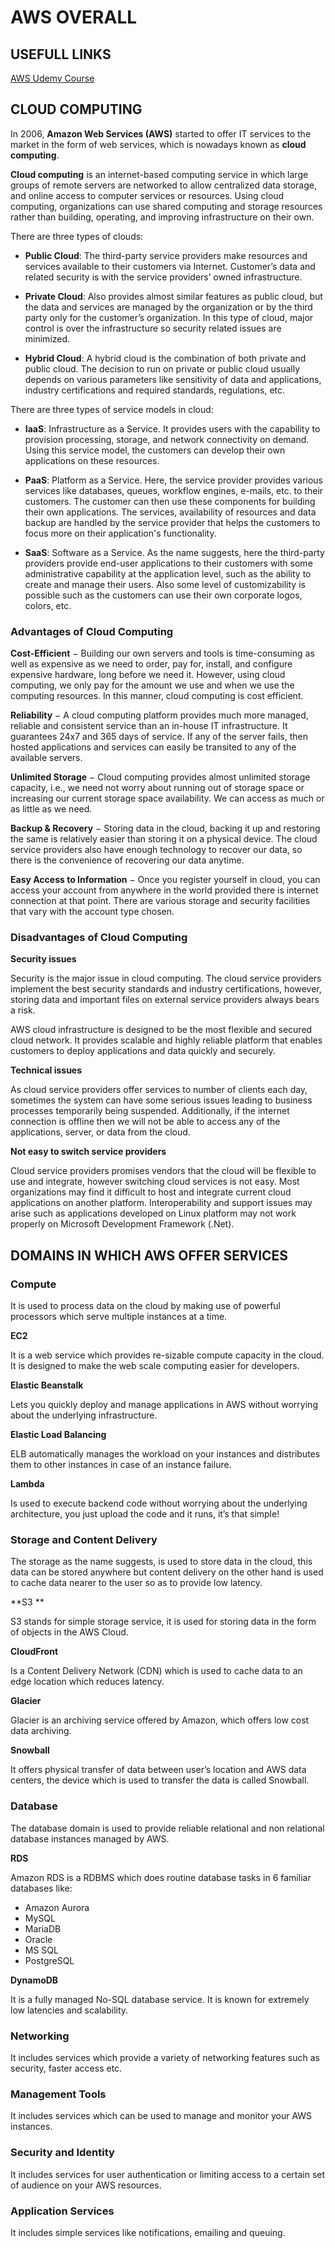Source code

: # AWS OVERALL

## USEFULL LINKS

[AWS Udemy Course](https://www.udemy.com/aws-certified-solutions-architect-associate/)


## CLOUD COMPUTING

In 2006, **Amazon Web Services (AWS)** started to offer IT services to the market in the form of web services, which is nowadays known as **cloud computing**.

**Cloud computing** is an internet-based computing service in which large groups of remote servers are networked to allow centralized data storage, and online access to computer services or resources. Using cloud computing, organizations can use shared computing and storage resources rather than building, operating, and improving infrastructure on their own.

There are three types of clouds:

  - **Public Cloud**: The third-party service providers make resources and services available to their customers via Internet. Customer’s data and related security is with the service providers’ owned infrastructure.

  - **Private Cloud**: Also provides almost similar features as public cloud, but the data and services are managed by the organization or by the third party only for the customer’s organization. In this type of cloud, major control is over the infrastructure so security related issues are minimized.

  - **Hybrid Cloud**: A hybrid cloud is the combination of both private and public cloud. The decision to run on private or public cloud usually depends on various parameters like sensitivity of data and applications, industry certifications and required standards, regulations, etc.


There are three types of service models in cloud:

  - **IaaS**: Infrastructure as a Service. It provides users with the capability to provision processing, storage, and network connectivity on demand. Using this service model, the customers can develop their own applications on these resources.

  - **PaaS**: Platform as a Service. Here, the service provider provides various services like databases, queues, workflow engines, e-mails, etc. to their customers. The customer can then use these components for building their own applications. The services, availability of resources and data backup are handled by the service provider that helps the customers to focus more on their application's functionality.

  - **SaaS**: Software as a Service. As the name suggests, here the third-party providers provide end-user applications to their customers with some administrative capability at the application level, such as the ability to create and manage their users. Also some level of customizability is possible such as the customers can use their own corporate logos, colors, etc.


### Advantages of Cloud Computing

**Cost-Efficient** − Building our own servers and tools is time-consuming as well as expensive as we need to order, pay for, install, and configure expensive hardware, long before we need it. However, using cloud computing, we only pay for the amount we use and when we use the computing resources. In this manner, cloud computing is cost efficient.

**Reliability** − A cloud computing platform provides much more managed, reliable and consistent service than an in-house IT infrastructure. It guarantees 24x7 and 365 days of service. If any of the server fails, then hosted applications and services can easily be transited to any of the available servers.

**Unlimited Storage** − Cloud computing provides almost unlimited storage capacity, i.e., we need not worry about running out of storage space or increasing our current storage space availability. We can access as much or as little as we need.

**Backup & Recovery** − Storing data in the cloud, backing it up and restoring the same is relatively easier than storing it on a physical device. The cloud service providers also have enough technology to recover our data, so there is the convenience of recovering our data anytime.

**Easy Access to Information** − Once you register yourself in cloud, you can access your account from anywhere in the world provided there is internet connection at that point. There are various storage and security facilities that vary with the account type chosen.



### Disadvantages of Cloud Computing


**Security issues**

Security is the major issue in cloud computing. The cloud service providers implement the best security standards and industry certifications, however, storing data and important files on external service providers always bears a risk.

AWS cloud infrastructure is designed to be the most flexible and secured cloud network. It provides scalable and highly reliable platform that enables customers to deploy applications and data quickly and securely.

**Technical issues**

As cloud service providers offer services to number of clients each day, sometimes the system can have some serious issues leading to business processes temporarily being suspended. Additionally, if the internet connection is offline then we will not be able to access any of the applications, server, or data from the cloud.

**Not easy to switch service providers**

Cloud service providers promises vendors that the cloud will be flexible to use and integrate, however switching cloud services is not easy. Most organizations may find it difficult to host and integrate current cloud applications on another platform. Interoperability and support issues may arise such as applications developed on Linux platform may not work properly on Microsoft Development Framework (.Net).



## DOMAINS IN WHICH AWS OFFER SERVICES

### Compute

It is used to process data on the cloud by making use of powerful processors which serve multiple instances at a time.

**EC2**

It is a web service which provides re-sizable compute capacity in the cloud. It is designed to make the web scale computing easier for developers. 

**Elastic Beanstalk**

Lets you quickly deploy and manage applications in AWS without worrying about the underlying infrastructure. 

**Elastic Load Balancing**

ELB automatically manages the workload on your instances and distributes them to other instances in case of an instance failure.

**Lambda**

Is used to execute backend code without worrying about the underlying architecture, you just upload the code and it runs, it’s that simple! 





### Storage and Content Delivery

The storage as the name suggests, is used to store data in the cloud, this data can be stored anywhere but content delivery on the other hand is used to cache data nearer to the user so as to provide low latency.

**S3 **

S3 stands for simple storage service, it is used for storing data in the form of objects in the AWS Cloud.

**CloudFront**

Is a Content Delivery Network (CDN) which is used to cache data to an edge location which reduces latency.

**Glacier**

Glacier is an archiving service offered by Amazon, which offers low cost data archiving.

**Snowball**

It offers physical transfer of data between user’s location and AWS data centers, the device which is used to transfer the data is called Snowball.





### Database

The database domain is used to provide reliable relational and non relational database instances managed by AWS.

**RDS**

Amazon RDS is a RDBMS which does routine database tasks in 6 familiar databases like:
  - Amazon Aurora
  - MySQL
  - MariaDB
  - Oracle
  - MS SQL
  - PostgreSQL

**DynamoDB**

It is a fully managed No-SQL database service. It is known for extremely low latencies and scalability.


### Networking

It includes services which provide a variety of networking features such as security, faster access etc.



### Management Tools

It includes services which can be used to manage and monitor your AWS instances.



### Security and Identity

It includes services for user authentication or limiting access to a certain set of audience on your AWS resources.



### Application Services

It includes simple services like notifications, emailing and queuing.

ACTION ITEM:
Going down the listing above, begin printing at the line with "### Compute" and finish with the line with "### Application Services", exactly as they appear.

SOLUTION TO THIS TASK:
### Compute

It is used to process data on the cloud by making use of powerful processors which serve multiple instances at a time.

**EC2**

It is a web service which provides re-sizable compute capacity in the cloud. It is designed to make the web scale computing easier for developers. 

**Elastic Beanstalk**

Lets you quickly deploy and manage applications in AWS without worrying about the underlying infrastructure. 

**Elastic Load Balancing**

ELB automatically manages the workload on your instances and distributes them to other instances in case of an instance failure.

**Lambda**

Is used to execute backend code without worrying about the underlying architecture, you just upload the code and it runs, it’s that simple! 





### Storage and Content Delivery

The storage as the name suggests, is used to store data in the cloud, this data can be stored anywhere but content delivery on the other hand is used to cache data nearer to the user so as to provide low latency.

**S3 **

S3 stands for simple storage service, it is used for storing data in the form of objects in the AWS Cloud.

**CloudFront**

Is a Content Delivery Network (CDN) which is used to cache data to an edge location which reduces latency.

**Glacier**

Glacier is an archiving service offered by Amazon, which offers low cost data archiving.

**Snowball**

It offers physical transfer of data between user’s location and AWS data centers, the device which is used to transfer the data is called Snowball.





### Database

The database domain is used to provide reliable relational and non relational database instances managed by AWS.

**RDS**

Amazon RDS is a RDBMS which does routine database tasks in 6 familiar databases like:
  - Amazon Aurora
  - MySQL
  - MariaDB
  - Oracle
  - MS SQL
  - PostgreSQL

**DynamoDB**

It is a fully managed No-SQL database service. It is known for extremely low latencies and scalability.


### Networking

It includes services which provide a variety of networking features such as security, faster access etc.



### Management Tools

It includes services which can be used to manage and monitor your AWS instances.



### Security and Identity

It includes services for user authentication or limiting access to a certain set of audience on your AWS resources.



### Application Services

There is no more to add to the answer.